Türk Aktivist Harun Tulunay: Covid-19 Günlerine Geri Dönülecek Endişesi Yersiz
Türk aktivist Harun Tulunay, Dünya Sağlık Örgütü'nün mpox salgınıyla ilgili ikinci kez küresel acil durum ilan etmesi sonrası, hastalık hakkında açıklamalarda bulundu. Tulunay, mpox'un HIV'den daha riskli olduğunu ve hastalığı geçiren biri olarak aşı ve tedavi önlemlerinin önemini vurguladı. Ayrıca, birinci basamak sağlık hizmetlerinde ve acillerde mpox farkındalığının artırılması gerektiğini belirtti.
Özlem YURTÇU KARABULUT / İSTANBUL, 2022 yılındaki mpox salgını sırasında Avrupa'daki ilk hastalardan biri olarak yaşadığı tecrübeleri paylaşmasının ardından, Dünya Sağlık Örgütü'nün hastalığın "Farkındalık yüzü" olarak tüm dünyada bir anda gündeme oturan Türk aktivist Harun Tulunay (36), DSÖ'nün geçtiğimiz hafta ikinci kez küresel acil durum ilan etmesi sonrası, Mpox hakkında Demirören Haber Ajansı'na konuştu.
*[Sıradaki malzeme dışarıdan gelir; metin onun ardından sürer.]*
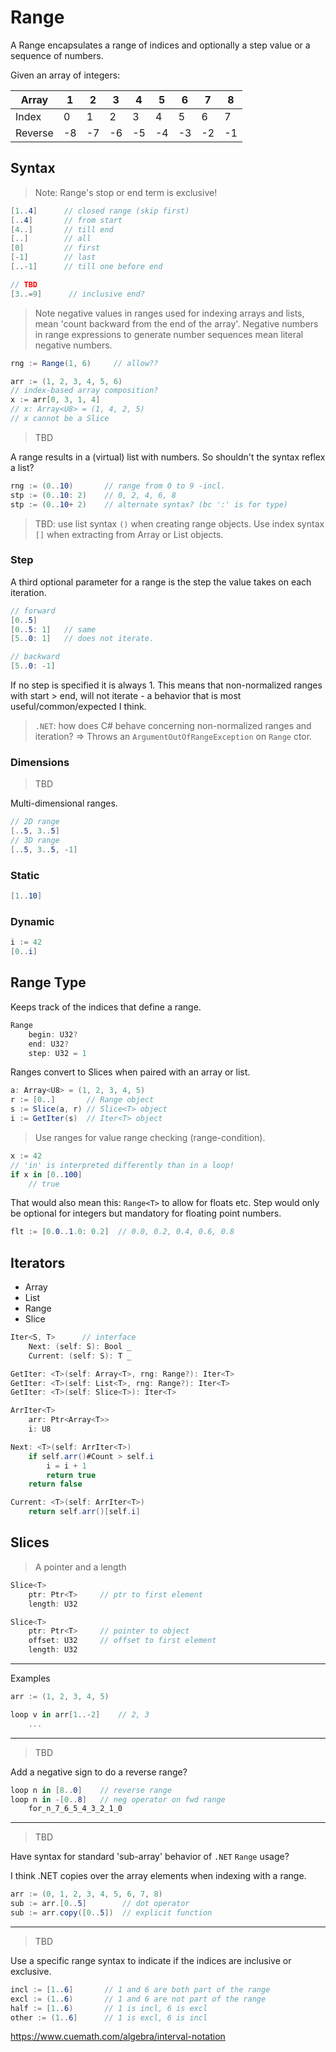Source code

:# Range

A Range encapsulates a range of indices and optionally a step value or a sequence of numbers.

Given an array of integers:

Array|1|2|3|4|5|6|7|8
--|--|--|--|--|--|--|--|--
Index|0|1|2|3|4|5|6|7
Reverse|-8|-7|-6|-5|-4|-3|-2|-1

## Syntax

> Note: Range's stop or end term is exclusive!

```csharp
[1..4]      // closed range (skip first)
[..4]       // from start
[4..]       // till end
[..]        // all
[0]         // first
[-1]        // last
[..-1]      // till one before end

// TBD
[3..=9]      // inclusive end?
```

> Note negative values in ranges used for indexing arrays and lists, mean 'count backward from the end of the array'. Negative numbers in range expressions to generate number sequences mean literal negative numbers.

```csharp
rng := Range(1, 6)     // allow??
```

```csharp
arr := (1, 2, 3, 4, 5, 6)
// index-based array composition?
x := arr[0, 3, 1, 4]
// x: Array<U8> = (1, 4, 2, 5)
// x cannot be a Slice
```

> TBD

A range results in a (virtual) list with numbers. So shouldn't the syntax reflex a list?

```csharp
rng := (0..10)       // range from 0 to 9 -incl.
stp := (0..10: 2)    // 0, 2, 4, 6, 8
stp := (0..10+ 2)    // alternate syntax? (bc ':' is for type)
```

> TBD: use list syntax `()` when creating range objects. Use index syntax `[]` when extracting from Array or List objects.

### Step

A third optional parameter for a range is the step the value takes on each iteration.

```csharp
// forward
[0..5]
[0..5: 1]   // same
[5..0: 1]   // does not iterate.

// backward
[5..0: -1]
```

If no step is specified it is always 1. This means that non-normalized ranges with start > end, will not iterate - a behavior that is most useful/common/expected I think.

> `.NET`: how does C# behave concerning non-normalized ranges and iteration? => Throws an `ArgumentOutOfRangeException` on `Range` ctor.

### Dimensions

> TBD

Multi-dimensional ranges.

```csharp
// 2D range
[..5, 3..5]
// 3D range
[..5, 3..5, -1]

```

### Static

```C#
[1..10]
```

### Dynamic

```C#
i := 42
[0..i]
```

## Range Type

Keeps track of the indices that define a range.

```csharp
Range
    begin: U32?
    end: U32?
    step: U32 = 1
```

Ranges convert to Slices when paired with an array or list.

```csharp
a: Array<U8> = (1, 2, 3, 4, 5)
r := [0..]       // Range object
s := Slice(a, r) // Slice<T> object
i := GetIter(s)  // Iter<T> object
```

> Use ranges for value range checking (range-condition).

```csharp
x := 42
// 'in' is interpreted differently than in a loop!
if x in [0..100]
    // true
```

That would also mean this: `Range<T>` to allow for floats etc.
Step would only be optional for integers but mandatory for floating point numbers.

```csharp
flt := [0.0..1.0: 0.2]  // 0.0, 0.2, 0.4, 0.6, 0.8
```

## Iterators

- Array
- List
- Range
- Slice

```csharp
Iter<S, T>      // interface
    Next: (self: S): Bool _
    Current: (self: S): T _
```

```csharp
GetIter: <T>(self: Array<T>, rng: Range?): Iter<T>
GetIter: <T>(self: List<T>, rng: Range?): Iter<T>
GetIter: <T>(self: Slice<T>): Iter<T>
```

```csharp
ArrIter<T>
    arr: Ptr<Array<T>>
    i: U8

Next: <T>(self: ArrIter<T>)
    if self.arr()#Count > self.i
        i = i + 1
        return true
    return false

Current: <T>(self: ArrIter<T>)
    return self.arr()[self.i]
```

## Slices

> A pointer and a length

```csharp
Slice<T>
    ptr: Ptr<T>     // ptr to first element
    length: U32

Slice<T>
    ptr: Ptr<T>     // pointer to object
    offset: U32     // offset to first element
    length: U32
```

---

Examples

```csharp
arr := (1, 2, 3, 4, 5)

loop v in arr[1..-2]    // 2, 3
    ...
```

---

> TBD

Add a negative sign to do a reverse range?

```csharp
loop n in [8..0]    // reverse range
loop n in -[0..8]   // neg operator on fwd range
    for_n_7_6_5_4_3_2_1_0
```

---

> TBD

Have syntax for standard 'sub-array' behavior of `.NET` `Range` usage?

I think .NET copies over the array elements when indexing with a range.

```csharp
arr := (0, 1, 2, 3, 4, 5, 6, 7, 8)
sub := arr.[0..5]        // dot operator
sub := arr.copy([0..5])  // explicit function
```

---

> TBD

Use a specific range syntax to indicate if the indices are inclusive or exclusive.

```csharp
incl := [1..6]       // 1 and 6 are both part of the range
excl := (1..6)       // 1 and 6 are not part of the range
half := [1..6)       // 1 is incl, 6 is excl
other := (1..6]      // 1 is excl, 6 is incl
```

https://www.cuemath.com/algebra/interval-notation
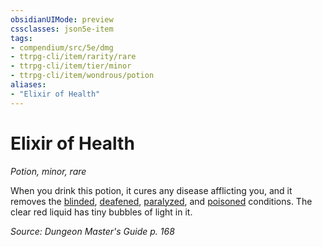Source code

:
 ```yaml
---
obsidianUIMode: preview
cssclasses: json5e-item
tags:
- compendium/src/5e/dmg
- ttrpg-cli/item/rarity/rare
- ttrpg-cli/item/tier/minor
- ttrpg-cli/item/wondrous/potion
aliases: 
- "Elixir of Health"
---
```

# Elixir of Health
*Potion, minor, rare*  


When you drink this potion, it cures any disease afflicting you, and it removes the [blinded](/compendium/rules/conditions.md#blinded), [deafened](/compendium/rules/conditions.md#deafened), [paralyzed](/compendium/rules/conditions.md#paralyzed), and [poisoned](/compendium/rules/conditions.md#poisoned) conditions. The clear red liquid has tiny bubbles of light in it.

*Source: Dungeon Master's Guide p. 168*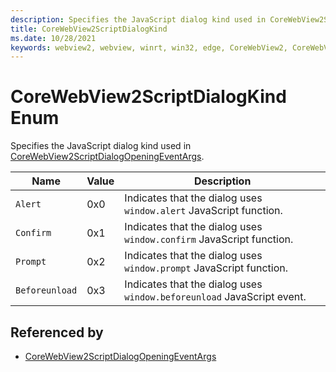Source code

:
 ```yaml
---
description: Specifies the JavaScript dialog kind used in CoreWebView2ScriptDialogOpeningEventArgs.
title: CoreWebView2ScriptDialogKind
ms.date: 10/28/2021
keywords: webview2, webview, winrt, win32, edge, CoreWebView2, CoreWebView2Controller, browser control, edge html, CoreWebView2ScriptDialogKind
---
```


# CoreWebView2ScriptDialogKind Enum

Specifies the JavaScript dialog kind used in [CoreWebView2ScriptDialogOpeningEventArgs](corewebview2scriptdialogopeningeventargs.md).

| Name |  Value | Description |
|--|--|--|
|`Alert` | 0x0  |  Indicates that the dialog uses `window.alert` JavaScript function.|
|`Confirm` | 0x1  |  Indicates that the dialog uses `window.confirm` JavaScript function.|
|`Prompt` | 0x2  |  Indicates that the dialog uses `window.prompt` JavaScript function.|
|`Beforeunload` | 0x3  |  Indicates that the dialog uses `window.beforeunload` JavaScript event.|


## Referenced by

- [CoreWebView2ScriptDialogOpeningEventArgs](corewebview2scriptdialogopeningeventargs.md)
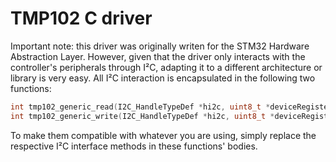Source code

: # TMP102 C driver

Important note: this driver was originally writen for the STM32 Hardware Abstraction Layer. However, given that the driver only interacts with the controller's peripherals through I²C, adapting it to a different architecture or library is very easy. All I²C interaction is encapsulated in the following two functions:

```c
int tmp102_generic_read(I2C_HandleTypeDef *hi2c, uint8_t *deviceRegister, uint8_t *data);
int tmp102_generic_write(I2C_HandleTypeDef *hi2c, uint8_t *deviceRegister, uint8_t *data);
```

To make them compatible with whatever you are using, simply replace the respective I²C interface methods in these functions' bodies. 

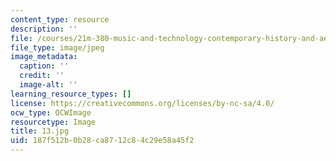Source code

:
 ```yaml
---
content_type: resource
description: ''
file: /courses/21m-380-music-and-technology-contemporary-history-and-aesthetics-fall-2009/187f512b0b28ca8712c84c29e58a45f2_13.jpg
file_type: image/jpeg
image_metadata:
  caption: ''
  credit: ''
  image-alt: ''
learning_resource_types: []
license: https://creativecommons.org/licenses/by-nc-sa/4.0/
ocw_type: OCWImage
resourcetype: Image
title: 13.jpg
uid: 187f512b-0b28-ca87-12c8-4c29e58a45f2
---
```

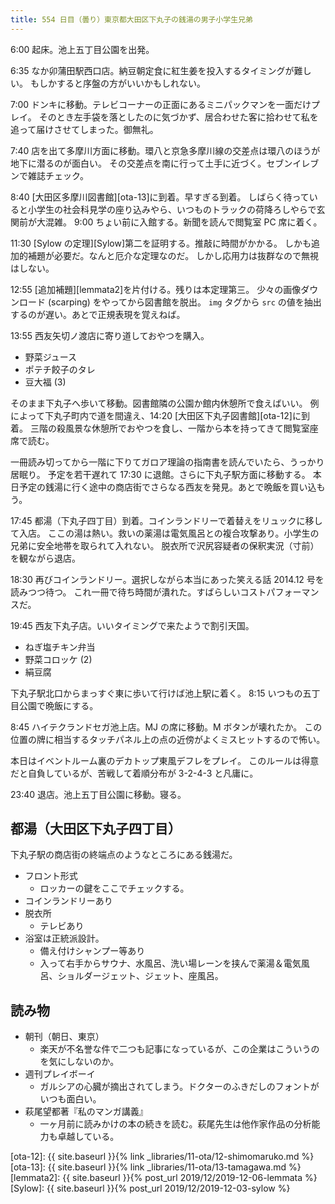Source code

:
 ```yaml
---
title: 554 日目（曇り）東京都大田区下丸子の銭湯の男子小学生兄弟
---
```


6:00 起床。池上五丁目公園を出発。

6:35 なか卯蒲田駅西口店。納豆朝定食に紅生姜を投入するタイミングが難しい。
もしかすると序盤の方がいいかもしれない。

7:00 ドンキに移動。テレビコーナーの正面にあるミニパックマンを一面だけプレイ。
そのとき左手袋を落としたのに気づかず、居合わせた客に拾わせて私を追って届けさせてしまった。御無礼。

7:40 店を出て多摩川方面に移動。環八と京急多摩川線の交差点は環八のほうが地下に潜るのが面白い。
その交差点を南に行って土手に近づく。セブンイレブンで雑誌チェック。

8:40 [大田区多摩川図書館][ota-13]に到着。早すぎる到着。
しばらく待っていると小学生の社会科見学の座り込みやら、いつものトラックの荷降ろしやらで玄関前が大混雑。
9:00 ちょい前に入館する。新聞を読んで閲覧室 PC 席に着く。

11:30 [Sylow の定理][Sylow]第二を証明する。推敲に時間がかかる。
しかも追加的補題が必要だ。なんと厄介な定理なのだ。
しかし応用力は抜群なので無視はしない。

12:55 [追加補題][lemmata2]を片付ける。残りは本定理第三。
少々の画像ダウンロード (scarping) をやってから図書館を脱出。
`img` タグから `src` の値を抽出するのが遅い。あとで正規表現を覚えねば。

13:55 西友矢切ノ渡店に寄り道しておやつを購入。

* 野菜ジュース
* ポテチ餃子のタレ
* 豆大福 (3)

そのまま下丸子へ歩いて移動。図書館隣の公園か館内休憩所で食えばいい。
例によって下丸子町内で道を間違え、14:20 [大田区下丸子図書館][ota-12]に到着。
三階の殺風景な休憩所でおやつを食し、一階から本を持ってきて閲覧室座席で読む。

一冊読み切ってから一階に下りてガロア理論の指南書を読んでいたら、うっかり居眠り。
予定を若干遅れて 17:30 に退館。さらに下丸子駅方面に移動する。
本日予定の銭湯に行く途中の商店街でさらなる西友を発見。あとで晩飯を買い込もう。

17:45 都湯（下丸子四丁目）到着。コインランドリーで着替えをリュックに移して入店。
ここの湯は熱い。救いの薬湯は電気風呂との複合攻撃あり。小学生の兄弟に安全地帯を取られて入れない。
脱衣所で沢尻容疑者の保釈実況（寸前）を観ながら退店。

18:30 再びコインランドリー。選択しながら本当にあった笑える話 2014.12 号を読みつつ待つ。
これ一冊で待ち時間が潰れた。すばらしいコストパフォーマンスだ。

19:45 西友下丸子店。いいタイミングで来たようで割引天国。

* ねぎ塩チキン弁当
* 野菜コロッケ (2)
* 絹豆腐

下丸子駅北口からまっすぐ東に歩いて行けば池上駅に着く。
8:15 いつもの五丁目公園で晩飯にする。

8:45 ハイテクランドセガ池上店。MJ の席に移動。M ボタンが壊れたか。
この位置の牌に相当するタッチパネル上の点の近傍がよくミスヒットするので怖い。

本日はイベントルーム裏のデカトップ東風デフレをプレイ。
このルールは得意だと自負しているが、苦戦して着順分布が 3-2-4-3 と凡庸に。

23:40 退店。池上五丁目公園に移動。寝る。

## 都湯（大田区下丸子四丁目）

下丸子駅の商店街の終端点のようなところにある銭湯だ。

* フロント形式
  * ロッカーの鍵をここでチェックする。
* コインランドリーあり
* 脱衣所
  * テレビあり
* 浴室は正統派設計。
  * 備え付けシャンプー等あり
  * 入って右手からサウナ、水風呂、洗い場レーンを挟んで薬湯＆電気風呂、ショルダージェット、ジェット、座風呂。

## 読み物

* 朝刊（朝日、東京）
  * 楽天が不名誉な件で二つも記事になっているが、この企業はこういうのを気にしないのか。
* 週刊プレイボーイ
  * ガルシアの心臓が摘出されてしまう。ドクターのふきだしのフォントがいつも面白い。
* 萩尾望都著『私のマンガ講義』
  * 一ヶ月前に読みかけの本の続きを読む。萩尾先生は他作家作品の分析能力も卓越している。

[ota-12]: {{ site.baseurl }}{% link _libraries/11-ota/12-shimomaruko.md %}
[ota-13]: {{ site.baseurl }}{% link _libraries/11-ota/13-tamagawa.md %}
[lemmata2]: {{ site.baseurl }}{% post_url 2019/12/2019-12-06-lemmata %}
[Sylow]: {{ site.baseurl }}{% post_url 2019/12/2019-12-03-sylow %}
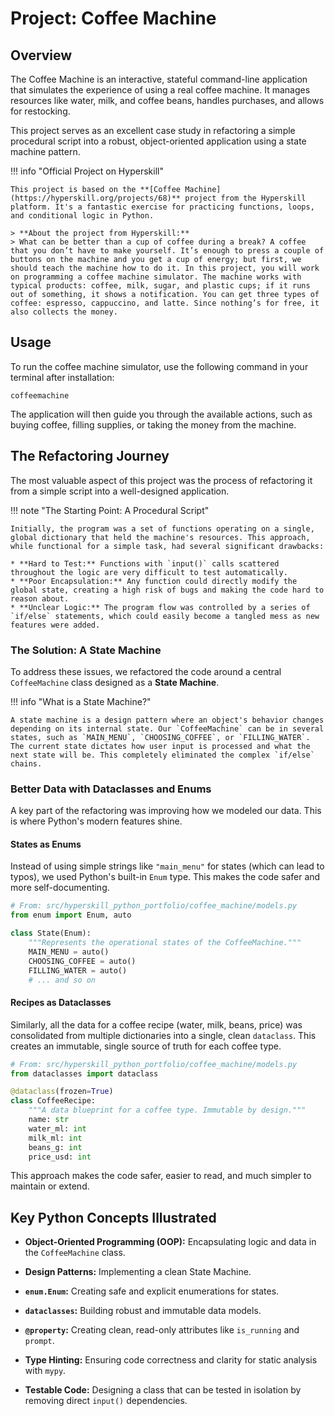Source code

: # Project: Coffee Machine

## Overview

The Coffee Machine is an interactive, stateful command-line application that simulates the experience of using a real coffee machine. It manages resources like water, milk, and coffee beans, handles purchases, and allows for restocking.

This project serves as an excellent case study in refactoring a simple procedural script into a robust, object-oriented application using a state machine pattern.

!!! info "Official Project on Hyperskill"

    This project is based on the **[Coffee Machine](https://hyperskill.org/projects/68)** project from the Hyperskill platform. It's a fantastic exercise for practicing functions, loops, and conditional logic in Python.

    > **About the project from Hyperskill:**
    > What can be better than a cup of coffee during a break? A coffee that you don’t have to make yourself. It’s enough to press a couple of buttons on the machine and you get a cup of energy; but first, we should teach the machine how to do it. In this project, you will work on programming a coffee machine simulator. The machine works with typical products: coffee, milk, sugar, and plastic cups; if it runs out of something, it shows a notification. You can get three types of coffee: espresso, cappuccino, and latte. Since nothing’s for free, it also collects the money.


## Usage

To run the coffee machine simulator, use the following command in your terminal after installation:

```
coffeemachine
```

The application will then guide you through the available actions, such as buying coffee, filling supplies, or taking the money from the machine.

## The Refactoring Journey

The most valuable aspect of this project was the process of refactoring it from a simple script into a well-designed application.

!!! note "The Starting Point: A Procedural Script"

    Initially, the program was a set of functions operating on a single, global dictionary that held the machine's resources. This approach, while functional for a simple task, had several significant drawbacks:

    * **Hard to Test:** Functions with `input()` calls scattered throughout the logic are very difficult to test automatically.
    * **Poor Encapsulation:** Any function could directly modify the global state, creating a high risk of bugs and making the code hard to reason about.
    * **Unclear Logic:** The program flow was controlled by a series of `if/else` statements, which could easily become a tangled mess as new features were added.

### The Solution: A State Machine

To address these issues, we refactored the code around a central `CoffeeMachine` class designed as a **State Machine**.

!!! info "What is a State Machine?"

    A state machine is a design pattern where an object's behavior changes depending on its internal state. Our `CoffeeMachine` can be in several states, such as `MAIN_MENU`, `CHOOSING_COFFEE`, or `FILLING_WATER`. The current state dictates how user input is processed and what the next state will be. This completely eliminated the complex `if/else` chains.

### Better Data with Dataclasses and Enums

A key part of the refactoring was improving how we modeled our data. This is where Python's modern features shine.

#### States as Enums

Instead of using simple strings like `"main_menu"` for states (which can lead to typos), we used Python's built-in `Enum` type. This makes the code safer and more self-documenting.

```python
# From: src/hyperskill_python_portfolio/coffee_machine/models.py
from enum import Enum, auto

class State(Enum):
    """Represents the operational states of the CoffeeMachine."""
    MAIN_MENU = auto()
    CHOOSING_COFFEE = auto()
    FILLING_WATER = auto()
    # ... and so on
```

#### Recipes as Dataclasses

Similarly, all the data for a coffee recipe (water, milk, beans, price) was consolidated from multiple dictionaries into a single, clean `dataclass`. This creates an immutable, single source of truth for each coffee type.

```python
# From: src/hyperskill_python_portfolio/coffee_machine/models.py
from dataclasses import dataclass

@dataclass(frozen=True)
class CoffeeRecipe:
    """A data blueprint for a coffee type. Immutable by design."""
    name: str
    water_ml: int
    milk_ml: int
    beans_g: int
    price_usd: int
```

This approach makes the code safer, easier to read, and much simpler to maintain or extend.

## Key Python Concepts Illustrated

- **Object-Oriented Programming (OOP):** Encapsulating logic and data in the `CoffeeMachine` class.

- **Design Patterns:** Implementing a clean State Machine.

- **`enum.Enum`:** Creating safe and explicit enumerations for states.

- **`dataclasses`:** Building robust and immutable data models.

- **`@property`:** Creating clean, read-only attributes like `is_running` and `prompt`.

- **Type Hinting:** Ensuring code correctness and clarity for static analysis with `mypy`.

- **Testable Code:** Designing a class that can be tested in isolation by removing direct `input()` dependencies.
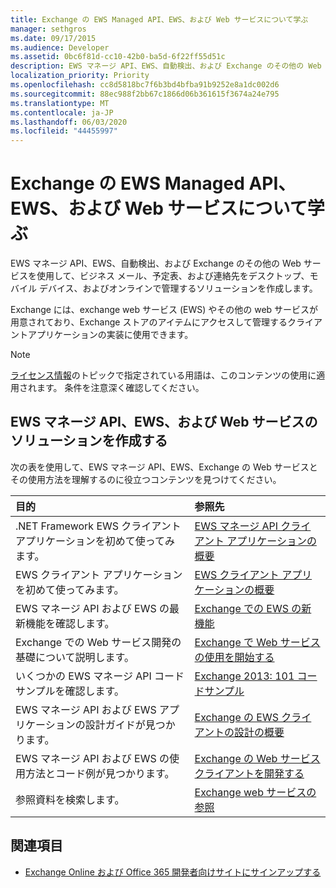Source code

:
 ```yaml
---
title: Exchange の EWS Managed API、EWS、および Web サービスについて学ぶ
manager: sethgros
ms.date: 09/17/2015
ms.audience: Developer
ms.assetid: 0bc6f81d-cc10-42b0-ba5d-6f22ff55d51c
description: EWS マネージ API、EWS、自動検出、および Exchange のその他の Web サービスを使用して、ビジネス メール、予定表、および連絡先をデスクトップ、モバイル デバイス、およびオンラインで管理するソリューションを作成します。
localization_priority: Priority
ms.openlocfilehash: cc8d5818bc7f6b3bd4bfba91b9252e8a1dc002d6
ms.sourcegitcommit: 88ec988f2bb67c1866d06b361615f3674a24e795
ms.translationtype: MT
ms.contentlocale: ja-JP
ms.lasthandoff: 06/03/2020
ms.locfileid: "44455997"
---
```

# <a name="explore-the-ews-managed-api-ews-and-web-services-in-exchange"></a>Exchange の EWS Managed API、EWS、および Web サービスについて学ぶ

EWS マネージ API、EWS、自動検出、および Exchange のその他の Web サービスを使用して、ビジネス メール、予定表、および連絡先をデスクトップ、モバイル デバイス、およびオンラインで管理するソリューションを作成します。 
  
Exchange には、exchange web サービス (EWS) やその他の web サービスが用意されており、Exchange ストアのアイテムにアクセスして管理するクライアントアプリケーションの実装に使用できます。
  
> [!NOTE]
> [ライセンス情報](license-information.md)のトピックで指定されている用語は、このコンテンツの使用に適用されます。 条件を注意深く確認してください。 
  
## <a name="create-ews-managed-api-ews-and-web-services-solutions"></a>EWS マネージ API、EWS、および Web サービスのソリューションを作成する

次の表を使用して、EWS マネージ API、EWS、Exchange の Web サービスとその使用方法を理解するのに役立つコンテンツを見つけてください。
  
|目的|参照先|
|:-----|:-----|
|.NET Framework EWS クライアント アプリケーションを初めて使ってみます。  <br/> |[EWS マネージ API クライアント アプリケーションの概要](get-started-with-ews-managed-api-client-applications.md) <br/> |
|EWS クライアント アプリケーションを初めて使ってみます。  <br/> |[EWS クライアント アプリケーションの概要](get-started-with-ews-client-applications.md) <br/> |
|EWS マネージ API および EWS の最新機能を確認します。  <br/> |[Exchange での EWS の新機能](whats-new-in-ews-and-other-web-services-in-exchange.md) <br/> |
|Exchange での Web サービス開発の基礎について説明します。  <br/> |[Exchange で Web サービスの使用を開始する](start-using-web-services-in-exchange.md) <br/> |
|いくつかの EWS マネージ API コード サンプルを確認します。  <br/> |[Exchange 2013: 101 コードサンプル](https://code.msdn.microsoft.com/exchange/Exchange-2013-101-Code-3c38582c) <br/> |
|EWS マネージ API および EWS アプリケーションの設計ガイドが見つかります。  <br/> |[Exchange の EWS クライアントの設計の概要](ews-client-design-overview-for-exchange.md) <br/> |
|EWS マネージ API および EWS の使用方法とコード例が見つかります。  <br/> |[Exchange の Web サービス クライアントを開発する](develop-web-service-clients-for-exchange.md) <br/> |
|参照資料を検索します。  <br/> |[Exchange web サービスの参照](../web-service-reference/web-services-reference-for-exchange.md) <br/> |
   
## <a name="see-also"></a>関連項目
    
- [Exchange Online および Office 365 開発者向けサイトにサインアップする](https://docs.microsoft.com/sharepoint/dev/sp-add-ins/set-up-a-development-environment-for-sharepoint-add-ins-on-office-365)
Covid-19 günlerine geri dönülecek endişesinin yersiz olduğunu vurgulayan Tulunay, "Hastalığım sırasında benim de klinik araştırmalarına dahil olduğum ve etkinliği kanıtlanmış bir ilacı, yüzde 95'e varan koruyuculuğu ile aşısı olan bir hastalık. Yıllardır Hıv'le yaşayan bir birey olarak söylüyorum; HIV değil, mpox yüzünden çok büyük ızdırap çektim. Kimsenin yaşamasını da istemem" dedi.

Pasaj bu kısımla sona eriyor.